Jason Statham dans le Transporteur : Le mieux fringué !Luc Besson a parfaitement trouvé son cœur de cible parmi le public et semble vraiment l'assumer. Le consommateur : l'ado un peu tardé, dopé aux derniers mouvements rap pensant que les chichis et les blabla de plus de 30 secondes à l'écran se fondent dans un charabia d'auteur. Evidemment, on restera toujours un peu perplexe, mais entre les vannes anti-flics prônant également l'apologie du chichon d'un côté, et les combats décérébrés de l'autre rendant involontairement honneur aux nanars des années 80, on a choisi notre camp. D'autant plus que dans le genre, les deux opus du
Transporteur se montrent bien moins honteux qu'on aurait pu l'imaginer et offrent leur lot de bourre-pif délirant. Mais le plus, le vrai plus de l'affaire, c'est bien évidemment l'ami Jason Statham dévoilant d'une part une performance physique ahurissante, mais surtout un capital sympathie immédiat. Etre sapé comme l'agent secret de sa Majesté ne l'empêche pas de bander ses muscles et de fracasser des clients de salles de muscu à tour de bras. On retiendra entre autres ses petits pas de danse sur une flaque d'huile avec des pédales de VTT accrochées à ses pieds pour éviter de glisser. Comme il le démontrera également dans le second film et dans le récent
Crank, Jason est effectivement ce qui se fait de mieux dans le genre aujourd'hui…
The Rock dans Tolerance Zéro : le renouveau du bourrin !Catcheur rompu à l’exercice, Dwayne Johnson dit "The Rock" décide de se frotter au cinéma d’action. Problème : Quel genre de film pourrait convenir à ce beau bébé musclé décidé à mettre Hollywood à genoux ? Après un piètre
Retour de la Momie dans lequel il aura le meilleur rôle, The Rock réclame un film à sa (dé)mesure pour se forger une réputation.
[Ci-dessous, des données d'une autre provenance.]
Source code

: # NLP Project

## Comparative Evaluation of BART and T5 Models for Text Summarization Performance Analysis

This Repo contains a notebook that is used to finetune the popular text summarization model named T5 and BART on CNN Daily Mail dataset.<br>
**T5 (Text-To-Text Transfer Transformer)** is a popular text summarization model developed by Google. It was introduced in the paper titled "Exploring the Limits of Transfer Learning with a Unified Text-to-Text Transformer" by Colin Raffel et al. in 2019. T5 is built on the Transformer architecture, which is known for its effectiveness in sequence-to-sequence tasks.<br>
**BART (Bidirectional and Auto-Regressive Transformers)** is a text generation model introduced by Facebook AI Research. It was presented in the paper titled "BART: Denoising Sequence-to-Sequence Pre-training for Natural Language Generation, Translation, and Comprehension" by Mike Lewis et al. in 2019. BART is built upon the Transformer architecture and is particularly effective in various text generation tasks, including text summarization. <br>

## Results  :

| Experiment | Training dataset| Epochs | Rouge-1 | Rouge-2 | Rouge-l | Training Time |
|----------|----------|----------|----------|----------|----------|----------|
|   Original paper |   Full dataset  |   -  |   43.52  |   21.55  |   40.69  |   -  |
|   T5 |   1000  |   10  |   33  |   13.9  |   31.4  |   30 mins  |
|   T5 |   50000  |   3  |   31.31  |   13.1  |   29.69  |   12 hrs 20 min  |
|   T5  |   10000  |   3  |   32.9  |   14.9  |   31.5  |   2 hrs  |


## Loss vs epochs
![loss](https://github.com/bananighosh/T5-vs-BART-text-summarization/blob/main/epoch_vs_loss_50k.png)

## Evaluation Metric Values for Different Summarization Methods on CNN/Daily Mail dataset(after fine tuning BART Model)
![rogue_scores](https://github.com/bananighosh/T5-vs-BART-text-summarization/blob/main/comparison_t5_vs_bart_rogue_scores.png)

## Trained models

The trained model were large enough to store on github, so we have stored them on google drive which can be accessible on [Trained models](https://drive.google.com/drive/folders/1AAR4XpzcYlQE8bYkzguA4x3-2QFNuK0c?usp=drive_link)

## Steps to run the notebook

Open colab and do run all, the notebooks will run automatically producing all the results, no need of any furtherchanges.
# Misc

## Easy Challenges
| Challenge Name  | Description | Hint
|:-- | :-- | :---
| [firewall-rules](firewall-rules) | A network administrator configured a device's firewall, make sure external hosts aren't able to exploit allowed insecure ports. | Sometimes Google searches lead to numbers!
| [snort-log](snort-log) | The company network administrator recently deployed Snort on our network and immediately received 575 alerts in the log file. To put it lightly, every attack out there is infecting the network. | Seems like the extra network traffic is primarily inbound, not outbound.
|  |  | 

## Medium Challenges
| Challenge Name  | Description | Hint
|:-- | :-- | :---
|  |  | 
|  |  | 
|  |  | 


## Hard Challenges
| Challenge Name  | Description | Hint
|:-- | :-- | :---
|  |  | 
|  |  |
L’OVNI va s’appeler
Tolérance Zéro. Puisant ses racines dans le meilleur des années 80, le film tente de renouer avec la période dorée des Schwarzenegger les plus bourrins. Directement inspiré de
Commando et du
Contrat, le gouverneur de Californie a enfin trouvé son digne successeur.
D’une durée très courte, mais suffisante pour péter un max de gueules et de décors,
Tolérance zéro (dur de ne pas sourire en mentionnant le titre) oppose un gentil shérif d’une bourgade bien tranquille ("on n’aime pas trop les gens comme vous par chez nous") à une horde de méchants tout droit sortis du meilleur épisode de
Walker Texas rangers. Dans la bonne tradition des années 80, The Rock va refaire le portrait, façon Maison et Travaux, de tous les méchants du coin. Pour le plus grand plaisir des nostalgiques, le héros rentre dans le lard, frappe et flingue tout le monde, alignant les cadavres sous couvert d’une bonne morale bien nauséabonde, vantant l’auto défense et la Vendetta. Mais ne rentrons pas dans la polémique, il faut prendre le plaisir là où il est et ce
Tolérance Zéro reste un vrai bon moment de franche rigolade à déguster devant une bonne bière. The Rock est incontestablement devenu le nouveau Big Man des années 2000 avec ce côté "je m'enfoutiste" typiquement année 80.